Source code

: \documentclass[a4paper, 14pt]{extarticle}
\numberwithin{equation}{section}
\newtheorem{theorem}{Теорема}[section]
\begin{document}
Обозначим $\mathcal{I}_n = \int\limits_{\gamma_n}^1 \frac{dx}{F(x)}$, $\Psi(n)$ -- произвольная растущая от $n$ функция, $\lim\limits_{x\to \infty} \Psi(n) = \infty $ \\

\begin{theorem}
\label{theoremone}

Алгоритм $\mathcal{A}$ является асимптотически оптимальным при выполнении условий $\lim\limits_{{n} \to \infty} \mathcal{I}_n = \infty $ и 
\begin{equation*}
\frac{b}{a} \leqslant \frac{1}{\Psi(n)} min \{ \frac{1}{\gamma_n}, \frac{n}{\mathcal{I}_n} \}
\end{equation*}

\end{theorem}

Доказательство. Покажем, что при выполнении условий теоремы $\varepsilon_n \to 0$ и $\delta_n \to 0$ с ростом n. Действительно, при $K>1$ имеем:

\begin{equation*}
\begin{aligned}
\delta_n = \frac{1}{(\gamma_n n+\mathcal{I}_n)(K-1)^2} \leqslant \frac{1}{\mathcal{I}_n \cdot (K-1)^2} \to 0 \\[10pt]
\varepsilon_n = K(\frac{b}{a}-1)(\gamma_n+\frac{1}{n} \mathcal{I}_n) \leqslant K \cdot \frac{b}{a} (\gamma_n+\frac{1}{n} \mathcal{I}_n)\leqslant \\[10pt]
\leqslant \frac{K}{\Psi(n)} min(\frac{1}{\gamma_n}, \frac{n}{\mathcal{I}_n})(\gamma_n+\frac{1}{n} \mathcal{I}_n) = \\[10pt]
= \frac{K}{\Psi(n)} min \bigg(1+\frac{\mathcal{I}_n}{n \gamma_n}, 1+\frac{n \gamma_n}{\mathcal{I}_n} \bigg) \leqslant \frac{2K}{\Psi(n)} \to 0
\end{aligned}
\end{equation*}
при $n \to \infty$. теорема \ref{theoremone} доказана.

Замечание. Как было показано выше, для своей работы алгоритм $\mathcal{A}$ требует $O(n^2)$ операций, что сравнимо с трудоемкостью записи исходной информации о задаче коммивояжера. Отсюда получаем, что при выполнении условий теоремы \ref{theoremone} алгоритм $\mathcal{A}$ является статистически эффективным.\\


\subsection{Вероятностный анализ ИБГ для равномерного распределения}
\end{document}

_ _ _

Starting at the line that contains "анализ ИБГ для", retype each remaining line of the records exactly; that line and the last line are both included.

\subsection{Вероятностный анализ ИБГ для равномерного распределения}
\end{document}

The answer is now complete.